KS: That is tremendous advice and a great analogy regarding incorrect grammar. I have read frustrated author blogs on how some writers rely on the computer grammar and spell check even when it is clearly wrong. That’s another reason for always using an editor. What would you like your legacy as a writer to be?
CR: I remember when Nadia Comaneci had all those perfect scores in the Olympics, but watching her, it just looked so easy, like everyone should be able to just gyrate and flip and rotate like that. When someone has mastered their craft and realized their full potential, they make whatever they are doing look easy. The hard work of getting to that point disappears in the finished product. I’d like people to read my books (and I think there are going to be more of them) and say wow, she made that look so easy.
KS: You have daughters. Any of them catch the writing bug?

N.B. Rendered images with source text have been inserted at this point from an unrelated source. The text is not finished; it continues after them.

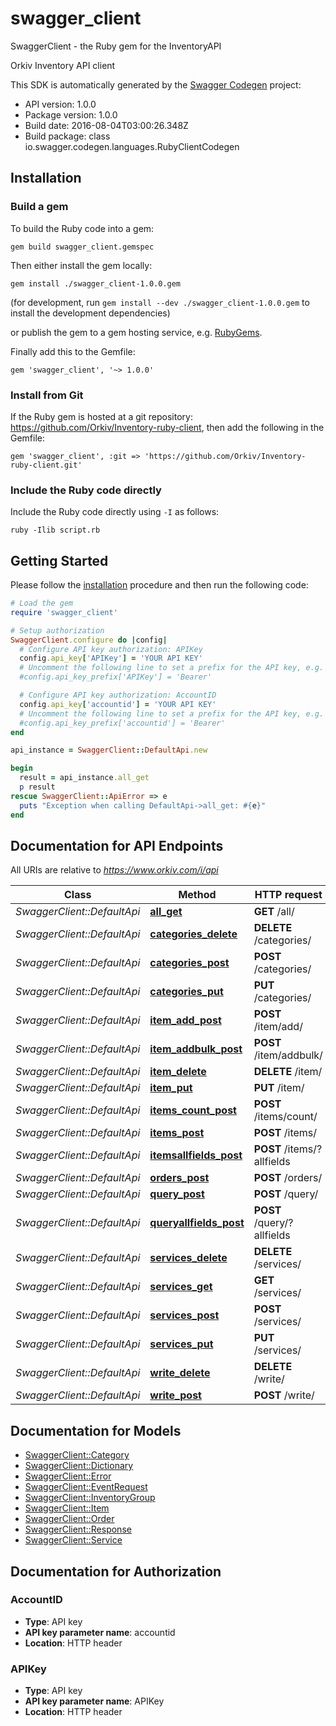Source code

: # swagger_client

SwaggerClient - the Ruby gem for the InventoryAPI

Orkiv Inventory API client 

This SDK is automatically generated by the [Swagger Codegen](https://github.com/swagger-api/swagger-codegen) project:

- API version: 1.0.0
- Package version: 1.0.0
- Build date: 2016-08-04T03:00:26.348Z
- Build package: class io.swagger.codegen.languages.RubyClientCodegen

## Installation

### Build a gem

To build the Ruby code into a gem:

```shell
gem build swagger_client.gemspec
```

Then either install the gem locally:

```shell
gem install ./swagger_client-1.0.0.gem
```
(for development, run `gem install --dev ./swagger_client-1.0.0.gem` to install the development dependencies)

or publish the gem to a gem hosting service, e.g. [RubyGems](https://rubygems.org/).

Finally add this to the Gemfile:

    gem 'swagger_client', '~> 1.0.0'

### Install from Git

If the Ruby gem is hosted at a git repository: https://github.com/Orkiv/Inventory-ruby-client, then add the following in the Gemfile:

    gem 'swagger_client', :git => 'https://github.com/Orkiv/Inventory-ruby-client.git'

### Include the Ruby code directly

Include the Ruby code directly using `-I` as follows:

```shell
ruby -Ilib script.rb
```

## Getting Started

Please follow the [installation](#installation) procedure and then run the following code:
```ruby
# Load the gem
require 'swagger_client'

# Setup authorization
SwaggerClient.configure do |config|
  # Configure API key authorization: APIKey
  config.api_key['APIKey'] = 'YOUR API KEY'
  # Uncomment the following line to set a prefix for the API key, e.g. 'Bearer' (defaults to nil)
  #config.api_key_prefix['APIKey'] = 'Bearer'

  # Configure API key authorization: AccountID
  config.api_key['accountid'] = 'YOUR API KEY'
  # Uncomment the following line to set a prefix for the API key, e.g. 'Bearer' (defaults to nil)
  #config.api_key_prefix['accountid'] = 'Bearer'
end

api_instance = SwaggerClient::DefaultApi.new

begin
  result = api_instance.all_get
  p result
rescue SwaggerClient::ApiError => e
  puts "Exception when calling DefaultApi->all_get: #{e}"
end

```

## Documentation for API Endpoints

All URIs are relative to *https://www.orkiv.com/i/api*

Class | Method | HTTP request | Description
------------ | ------------- | ------------- | -------------
*SwaggerClient::DefaultApi* | [**all_get**](docs/DefaultApi.md#all_get) | **GET** /all/ | 
*SwaggerClient::DefaultApi* | [**categories_delete**](docs/DefaultApi.md#categories_delete) | **DELETE** /categories/ | 
*SwaggerClient::DefaultApi* | [**categories_post**](docs/DefaultApi.md#categories_post) | **POST** /categories/ | 
*SwaggerClient::DefaultApi* | [**categories_put**](docs/DefaultApi.md#categories_put) | **PUT** /categories/ | 
*SwaggerClient::DefaultApi* | [**item_add_post**](docs/DefaultApi.md#item_add_post) | **POST** /item/add/ | 
*SwaggerClient::DefaultApi* | [**item_addbulk_post**](docs/DefaultApi.md#item_addbulk_post) | **POST** /item/addbulk/ | 
*SwaggerClient::DefaultApi* | [**item_delete**](docs/DefaultApi.md#item_delete) | **DELETE** /item/ | 
*SwaggerClient::DefaultApi* | [**item_put**](docs/DefaultApi.md#item_put) | **PUT** /item/ | 
*SwaggerClient::DefaultApi* | [**items_count_post**](docs/DefaultApi.md#items_count_post) | **POST** /items/count/ | 
*SwaggerClient::DefaultApi* | [**items_post**](docs/DefaultApi.md#items_post) | **POST** /items/ | 
*SwaggerClient::DefaultApi* | [**itemsallfields_post**](docs/DefaultApi.md#itemsallfields_post) | **POST** /items/?allfields | 
*SwaggerClient::DefaultApi* | [**orders_post**](docs/DefaultApi.md#orders_post) | **POST** /orders/ | 
*SwaggerClient::DefaultApi* | [**query_post**](docs/DefaultApi.md#query_post) | **POST** /query/ | 
*SwaggerClient::DefaultApi* | [**queryallfields_post**](docs/DefaultApi.md#queryallfields_post) | **POST** /query/?allfields | 
*SwaggerClient::DefaultApi* | [**services_delete**](docs/DefaultApi.md#services_delete) | **DELETE** /services/ | 
*SwaggerClient::DefaultApi* | [**services_get**](docs/DefaultApi.md#services_get) | **GET** /services/ | 
*SwaggerClient::DefaultApi* | [**services_post**](docs/DefaultApi.md#services_post) | **POST** /services/ | 
*SwaggerClient::DefaultApi* | [**services_put**](docs/DefaultApi.md#services_put) | **PUT** /services/ | 
*SwaggerClient::DefaultApi* | [**write_delete**](docs/DefaultApi.md#write_delete) | **DELETE** /write/ | 
*SwaggerClient::DefaultApi* | [**write_post**](docs/DefaultApi.md#write_post) | **POST** /write/ | 


## Documentation for Models

 - [SwaggerClient::Category](docs/Category.md)
 - [SwaggerClient::Dictionary](docs/Dictionary.md)
 - [SwaggerClient::Error](docs/Error.md)
 - [SwaggerClient::EventRequest](docs/EventRequest.md)
 - [SwaggerClient::InventoryGroup](docs/InventoryGroup.md)
 - [SwaggerClient::Item](docs/Item.md)
 - [SwaggerClient::Order](docs/Order.md)
 - [SwaggerClient::Response](docs/Response.md)
 - [SwaggerClient::Service](docs/Service.md)


## Documentation for Authorization


### AccountID

- **Type**: API key
- **API key parameter name**: accountid
- **Location**: HTTP header

### APIKey

- **Type**: API key
- **API key parameter name**: APIKey
- **Location**: HTTP header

CR: My daughters did not get the writing bug at all. They both have impressive vocabularies and know their grammar, but one is an aesthetician and mom, and one is a nurse. I bought a new hall runner rug when they were in college, and the ends kept rolling up. I had it between their two rooms, so I told them to get some big textbooks and hold down the corners till the rug got trained/straightened. A few days later I was taking their laundry down the hall and looked at the four books. Genetics, drug interactions, microdermabrasion, and the complete dictionary of cosmetic ingredients. (Did you know that in the UK, those governments have a list of over 2,000 components that cannot be used in cosmetics whereas in the U.S. that list is like 20?) I said, “Oh my goodness girls, all these thick books and not one Riverside Shakespeare between you?” They still laugh about that.
KS: What are you currently working on?
CR: I’ve got two big projects going on. A memoir called Crave and a novel called The Past Tense of Wick. I don’t believe in writer’s block, but I do think you can drain your creative pool if you don’t take care to replenish. I almost always have two or three things going on. I go back and forth to keep fresh. And I read a lot, so that keeps me thinking.
KS: Any other important insights you would like to add?
CR: I read a lot of manuscripts that are basically wannabes. The next Hunger Games, Game of Thrones, Twilight, Harry Potter, et al. One thing that is not helpful at all is fan fiction. Don’t rob someone else of their universe and don’t copy their ideas. Make up your own characters and your own universe. Be innovative. Not reactionary.
KS: Your advice about avoiding fan fiction has great merit. One aspect I’ve found to be true with my own writing, is that I’m not interested in trying to copy the success of other authors. Thank you, Cherri, for a terrific interview.